Usted ha leído en esta sección que hay perros pastores y cazadores, que son de Inglaterra, de Japón, de Croacia y que también hay afganos y colombianos, más aún que unos fueron criados para pelear en el Coliseo, y otros son niñeros de lo más tiernos. Y que ahora resulte uno de “espíritu caribeño”, sí que es la tapa.
Sus ancestros son de los años 23 al 79 a. de C. y el desarrollo final como Habanero tuvo lugar en Cuba. Sobre lo que hubo en el medio no hay acuerdo: que surgió en el litoral español e italiano y fue llevado a la Isla por marineros; que con campesinos de Emilia, Italia, el Boloñés viajó a Argentina, allí fue cruzado con el Poodle francés y luego como nueva raza llegó a Cuba; o que sí hubo Poodle, pero que la mezcla fue en España y con el Barbet, de Tenerife…
“Extroversión y simpatía puras” es la descripción que mejor le ajusta; es como el tropical de la familia Bichón, compuesta por el Boloñés, el Frisé, el Maltés y el Löwchen.
También recibe el nombre de Perro de Seda de La Habana como culto a su capa larga, delgada, abundante, suave y ondulada, que según el estándar debe mantenerse sin cortes ni podas.

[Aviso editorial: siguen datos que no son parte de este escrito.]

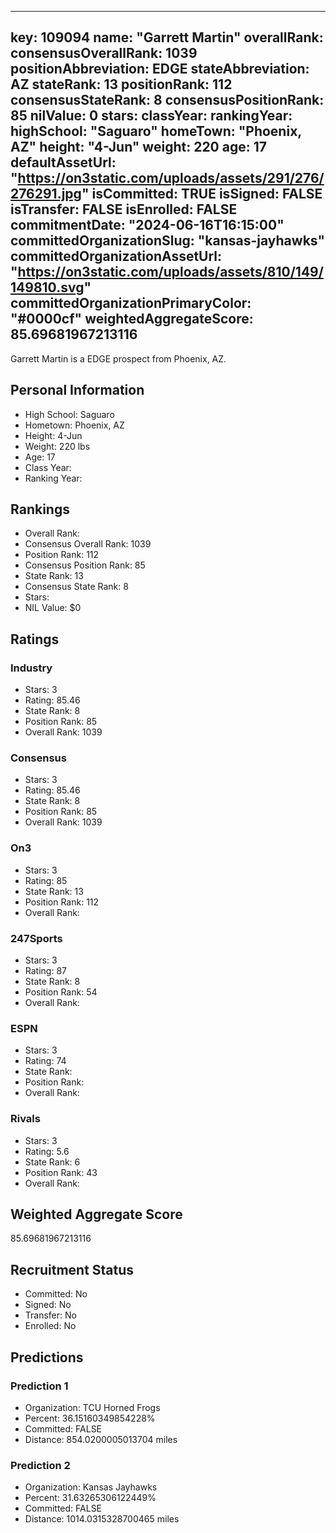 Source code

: ---
  key: 109094
  name: "Garrett Martin"
  overallRank: 
  consensusOverallRank: 1039
  positionAbbreviation: EDGE
  stateAbbreviation: AZ
  stateRank: 13
  positionRank: 112
  consensusStateRank: 8
  consensusPositionRank: 85
  nilValue: 0
  stars: 
  classYear: 
  rankingYear: 
  highSchool: "Saguaro"
  homeTown: "Phoenix, AZ"
  height: "4-Jun"
  weight: 220
  age: 17
  defaultAssetUrl: "https://on3static.com/uploads/assets/291/276/276291.jpg"
  isCommitted: TRUE
  isSigned: FALSE
  isTransfer: FALSE
  isEnrolled: FALSE
  commitmentDate: "2024-06-16T16:15:00"
  committedOrganizationSlug: "kansas-jayhawks"
  committedOrganizationAssetUrl: "https://on3static.com/uploads/assets/810/149/149810.svg"
  committedOrganizationPrimaryColor: "#0000cf"
  weightedAggregateScore: 85.69681967213116
  ---
  
  Garrett Martin is a EDGE prospect from Phoenix, AZ.
  
  ## Personal Information
  - High School: Saguaro
  - Hometown: Phoenix, AZ
  - Height: 4-Jun
  - Weight: 220 lbs
  - Age: 17
  - Class Year: 
  - Ranking Year: 
  
  ## Rankings
  - Overall Rank: 
  - Consensus Overall Rank: 1039
  - Position Rank: 112
  - Consensus Position Rank: 85
  - State Rank: 13
  - Consensus State Rank: 8
  - Stars: 
  - NIL Value: $0
  
  ## Ratings
  
  ### Industry
  - Stars: 3
  - Rating: 85.46
  - State Rank: 8
  - Position Rank: 85
  - Overall Rank: 1039
  
  ### Consensus
  - Stars: 3
  - Rating: 85.46
  - State Rank: 8
  - Position Rank: 85
  - Overall Rank: 1039
  
  ### On3
  - Stars: 3
  - Rating: 85
  - State Rank: 13
  - Position Rank: 112
  - Overall Rank: 
  
  ### 247Sports
  - Stars: 3
  - Rating: 87
  - State Rank: 8
  - Position Rank: 54
  - Overall Rank: 
  
  ### ESPN
  - Stars: 3
  - Rating: 74
  - State Rank: 
  - Position Rank: 
  - Overall Rank: 
  
  ### Rivals
  - Stars: 3
  - Rating: 5.6
  - State Rank: 6
  - Position Rank: 43
  - Overall Rank: 
  
  ## Weighted Aggregate Score
  85.69681967213116
  
  ## Recruitment Status
  - Committed: No
  - Signed: No
  - Transfer: No
  - Enrolled: No
  
  
  
  ## Predictions
  
  ### Prediction 1
  - Organization: TCU Horned Frogs
  - Percent: 36.15160349854228%
  - Committed: FALSE
  - Distance: 854.0200005013704 miles
  
  ### Prediction 2
  - Organization: Kansas Jayhawks
  - Percent: 31.63265306122449%
  - Committed: FALSE
  - Distance: 1014.0315328700465 miles
   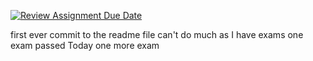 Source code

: [![Review Assignment Due Date](https://classroom.github.com/assets/deadline-readme-button-24ddc0f5d75046c5622901739e7c5dd533143b0c8e959d652212380cedb1ea36.svg)](https://classroom.github.com/a/qg4qXfSB)


first ever commit to the readme file 
can't do much as I have exams
one exam passed
Today one more exam
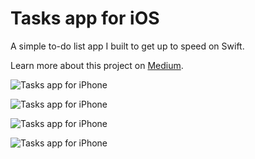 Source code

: # Tasks app for iOS

A simple to-do list app I built to get up to speed on Swift.

Learn more about this project on [Medium](https://medium.com/@scottlucien/learning-swift-building-a-simple-tasks-app-for-ios-eca31d954c47).

![Tasks app for iPhone](https://luciensn.github.io/web/img/Tasks_showcase.gif)

![Tasks app for iPhone](https://luciensn.github.io/web/img/Tasks_pull.gif)

![Tasks app for iPhone](https://luciensn.github.io/web/img/Tasks_row.gif)

![Tasks app for iPhone](https://luciensn.github.io/web/img/Tasks_reorder.gif)


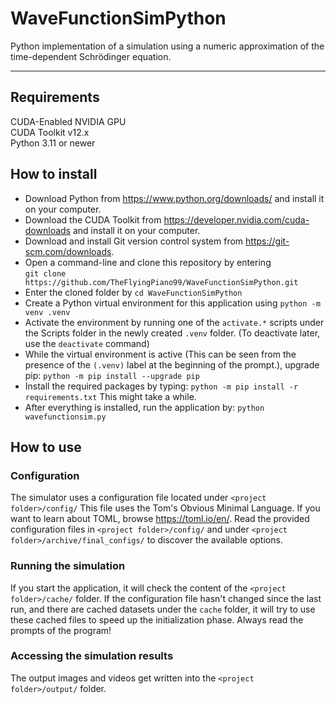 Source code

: # WaveFunctionSimPython
Python implementation of a simulation using a numeric approximation of the time-dependent Schrödinger equation.

---

## Requirements
CUDA-Enabled NVIDIA GPU  
CUDA Toolkit v12.x  
Python 3.11 or newer  

## How to install

- Download Python from https://www.python.org/downloads/ and install it on your computer.
- Download the CUDA Toolkit from https://developer.nvidia.com/cuda-downloads and install it on your computer.
- Download and install Git version control system from https://git-scm.com/downloads.
- Open a command-line and clone this repository by entering  
`git clone https://github.com/TheFlyingPiano99/WaveFunctionSimPython.git`
- Enter the cloned folder by `cd WaveFunctionSimPython`
- Create a Python virtual environment for this application using `python -m venv .venv`
- Activate the environment by running one of the `activate.*` scripts under the Scripts folder in the newly created `.venv` folder. (To deactivate later, use the `deactivate` command)
- While the virtual environment is active (This can be seen from the presence of the `(.venv)` label at the beginning of the prompt.), upgrade pip: `python -m pip install --upgrade pip`
- Install the required packages by typing: `python -m pip install -r requirements.txt`
This might take a while.
- After everything is installed, run the application by: `python wavefunctionsim.py`

## How to use
### Configuration
The simulator uses a configuration file located under `<project folder>/config/`
This file uses the Tom's Obvious Minimal Language.
If you want to learn about TOML, browse https://toml.io/en/.
Read the provided configuration files in `<project folder>/config/` and under `<project folder>/archive/final_configs/` to discover the available options.

### Running the simulation
If you start the application, it will check the content of the `<project folder>/cache/` folder.
If the configuration file hasn't changed since the last run, and there are cached datasets under the `cache` folder, it will try to use these cached files to speed up the initialization phase.
Always read the prompts of the program!

### Accessing the simulation results
The output images and videos get written into the `<project folder>/output/` folder.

Su presencia es muy difundida en las Antillas y en los Estados Unidos, pero no es común verlo por estos lados, por lo que Benji y Kitty se constituyen en verdaderas novedades.

Altura
23 a 27 centímetros.
Peso
Unos 6 kilos.
Colores
Blanco, leonado o habano; puede tener manchas negras.
Promedio de vida
12 años.
Característica especial
Su andar vistoso y ágil que acentúa su carácter alegre.
Tenga en cuenta
Tiende a encariñarse con una sola persona, de preferencia mujer.
Relación con los niños
Excelente, nunca quiere parar de jugar.
Relación con otros perros
Buena.
Aptitudes
Perro de compañía, guardián y guía de aves de corral.
Carácter
Extrovertido, juguetón, casi bufón, cálido; es fácil de educar como perro de alarma y es muy fiel.